UK calls for international co-operation on tax

The UK has had a long record in obstructing international co-operation on tax. Britain is, in fact, responsible for setting up some of the world's most abusive tax systems. So we are exceedingly pleased to see Her Majesty's Treasury speaking out about the need for international co-operation on tax. This is timely, for it follows statements by a number of influential thinkers - former US Treasury Secretary Lawrence Summers is a recent example - about the growing need for co-operation. At a recent tax forum in Warsaw financed by the European Commission (and at which TJN's John Christensen was a speaker), HM Treasury official James Robertson said this:

“There is a strong economic and social case for strong co-operation and exchange of information between Governments and tax authorities around the globe, and particularly within the EU, in order to meet the challenges being posed by globalisation, not just for economies as a whole, but also specifically for national tax systems.”

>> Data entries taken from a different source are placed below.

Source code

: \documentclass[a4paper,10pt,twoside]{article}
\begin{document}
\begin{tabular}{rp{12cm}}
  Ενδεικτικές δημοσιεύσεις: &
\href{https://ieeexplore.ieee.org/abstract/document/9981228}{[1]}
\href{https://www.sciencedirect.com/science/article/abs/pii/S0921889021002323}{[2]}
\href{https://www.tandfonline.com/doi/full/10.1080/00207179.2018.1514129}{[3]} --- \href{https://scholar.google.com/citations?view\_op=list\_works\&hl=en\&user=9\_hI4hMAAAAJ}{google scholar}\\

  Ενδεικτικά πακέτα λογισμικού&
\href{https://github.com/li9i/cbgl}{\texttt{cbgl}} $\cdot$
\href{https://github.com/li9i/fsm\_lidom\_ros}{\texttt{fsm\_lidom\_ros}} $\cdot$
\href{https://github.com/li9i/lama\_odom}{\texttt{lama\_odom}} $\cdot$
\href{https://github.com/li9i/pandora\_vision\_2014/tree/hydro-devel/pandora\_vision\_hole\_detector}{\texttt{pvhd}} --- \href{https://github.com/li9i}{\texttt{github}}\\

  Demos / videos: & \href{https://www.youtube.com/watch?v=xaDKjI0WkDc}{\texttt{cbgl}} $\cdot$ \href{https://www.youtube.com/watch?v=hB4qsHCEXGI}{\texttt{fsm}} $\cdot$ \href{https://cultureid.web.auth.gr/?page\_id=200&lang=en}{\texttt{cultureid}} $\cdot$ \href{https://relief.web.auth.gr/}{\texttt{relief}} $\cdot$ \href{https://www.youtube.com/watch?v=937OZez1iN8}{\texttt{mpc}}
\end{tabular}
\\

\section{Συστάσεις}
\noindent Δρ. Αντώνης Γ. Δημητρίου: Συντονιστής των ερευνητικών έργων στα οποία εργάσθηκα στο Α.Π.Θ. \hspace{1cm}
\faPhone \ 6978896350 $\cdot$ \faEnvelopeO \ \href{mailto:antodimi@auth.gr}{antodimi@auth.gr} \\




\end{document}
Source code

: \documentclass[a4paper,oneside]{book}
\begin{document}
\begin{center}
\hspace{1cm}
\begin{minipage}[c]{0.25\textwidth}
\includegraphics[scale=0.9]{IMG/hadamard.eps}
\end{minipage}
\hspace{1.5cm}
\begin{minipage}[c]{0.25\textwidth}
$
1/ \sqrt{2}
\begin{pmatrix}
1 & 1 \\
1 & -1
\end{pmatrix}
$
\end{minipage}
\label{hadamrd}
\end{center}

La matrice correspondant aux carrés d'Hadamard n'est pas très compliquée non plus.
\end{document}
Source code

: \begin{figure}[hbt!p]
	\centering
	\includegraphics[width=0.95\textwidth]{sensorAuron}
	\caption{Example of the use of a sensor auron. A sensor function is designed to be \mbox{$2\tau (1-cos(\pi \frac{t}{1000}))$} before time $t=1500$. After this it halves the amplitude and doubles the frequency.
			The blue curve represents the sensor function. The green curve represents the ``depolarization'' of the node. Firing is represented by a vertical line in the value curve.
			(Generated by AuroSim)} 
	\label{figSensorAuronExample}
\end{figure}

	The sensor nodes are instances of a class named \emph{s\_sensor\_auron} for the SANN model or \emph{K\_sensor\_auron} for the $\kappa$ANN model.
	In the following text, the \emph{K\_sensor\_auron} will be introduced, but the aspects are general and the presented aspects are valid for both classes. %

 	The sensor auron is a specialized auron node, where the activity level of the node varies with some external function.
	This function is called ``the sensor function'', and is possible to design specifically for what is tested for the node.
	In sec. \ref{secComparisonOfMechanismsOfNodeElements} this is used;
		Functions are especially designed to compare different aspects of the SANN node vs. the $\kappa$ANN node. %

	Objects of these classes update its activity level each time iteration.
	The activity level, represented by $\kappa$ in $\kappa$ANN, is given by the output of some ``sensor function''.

This is exactly right, and we will hold the UK government to this. We do hope the UK will henceforth comply not only with the letter, but also the spirit, of these words. Unfortunately, we have reason to doubt that this will happen. First, Robertson went on to call for "flexibility" on tax - a very general statement which does not fit comfortably with the word "co-operation" and may render his earlier statement rather meaningless.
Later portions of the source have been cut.